Loja de electrodomésticos VI

Baronesa em Brasa

Era uma baronesa de verdade.
Passavea-se de Bentley, conduzido por chauffer vestido a preceito, com chapéu da banda larga e luva branca, que ora e quando lhe saltava para o banco traseiro desfazendo-lhe o Ferrero Rocher entre as nádegas rosadas.

Tinha um caniche lãnzudo, uma colecção de chapéus que davam para 100 anos de corridas de Ascott e sapatos a perder de pé. Quase tantos como os que enfeitavam as unhas envernizadas e bafientas de Imelda Marcos.

Era uma baronesa austro-búlgara ou coisa que o valha.
Toda chique e chiclete. Antes de ser baronesa, foi putéfia de alterne em Praga.
Depois casou com um Tu Barão e logo se fez baronesa. Tinha amantes baronetes que lhe massajavam a púbis com as aristocráticas e viperinas línguas, e jardineiros que lhe regavam a vulva com longas e auríferas mangueiras.

Era uma baronesa das de verdade, Von Tripps para a "Caras", Mimi para os amigos da Quinta da Marinha.
Dava festas - bazares de caridades de louça da loja dos 300 e tijelinhas de arroz doce e pau de canela para os pobres, e bacanais de esplendor, regados a Moet&Chandon, pau de cabinda, caviar e coca para os ricos.

Como qualquer baronesa que se preze, andava sempre com uma permanente impecável, armadilhada a Laca Fiero que lhe conferia a proeminência de uma girafa com juba - Tal a consistência, o brilho, o glamour da aristocracia.

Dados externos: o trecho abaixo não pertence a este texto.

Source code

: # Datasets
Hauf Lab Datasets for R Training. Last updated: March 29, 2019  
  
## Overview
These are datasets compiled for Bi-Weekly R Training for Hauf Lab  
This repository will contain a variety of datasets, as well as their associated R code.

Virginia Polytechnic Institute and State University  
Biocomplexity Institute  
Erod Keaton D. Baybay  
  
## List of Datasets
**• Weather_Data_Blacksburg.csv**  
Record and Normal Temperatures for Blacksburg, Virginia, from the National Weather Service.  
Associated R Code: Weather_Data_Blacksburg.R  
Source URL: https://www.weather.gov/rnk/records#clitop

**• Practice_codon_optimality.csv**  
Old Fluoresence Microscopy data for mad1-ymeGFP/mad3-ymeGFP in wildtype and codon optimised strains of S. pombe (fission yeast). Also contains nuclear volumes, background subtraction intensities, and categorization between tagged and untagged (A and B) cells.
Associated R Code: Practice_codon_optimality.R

Todos os dias de manhã ia ao ginásio, tratar das pernas, e do que repousava entre elas com o seu massagista particular. Mais tarde era a vez do coiffeur, Jean-Dominique, um paneleirote afrancesado da Amadora, metido a artista de bóina basca do Quartier Latin.
Sentava-se religiosamente na mesma cadeira aveludada, sob o capacete secador que lhe soprava ar quentinho para os meticulosos rolos, a infestarem-lhe a carapaça loira como se fossem lêndeas platinadas no solário.

Ali ficava, a baronesa, fiambrando a "IOHLA" espanhola, comentando com risadinhas "histróinicas" os mexericos da moda.

Um dia, deu-se uma revolução anarco-operária, e levaram a pobre da baronesa para um cabeleireiro sombrio.
Sentaram-na numa cadeira metálica, colocaram-na sob um capacete secador, vendaram-lhe os olhos e ligaram a cadeira eléctrica, esturricando a baronesa, que nem chegou a perceber o que lhe acontecera, tão entretida estava com o artigo sobre a decapitação de Tadinha da Silva, publicado no panfleto anarco- bombista - "Penteado à Baioneta".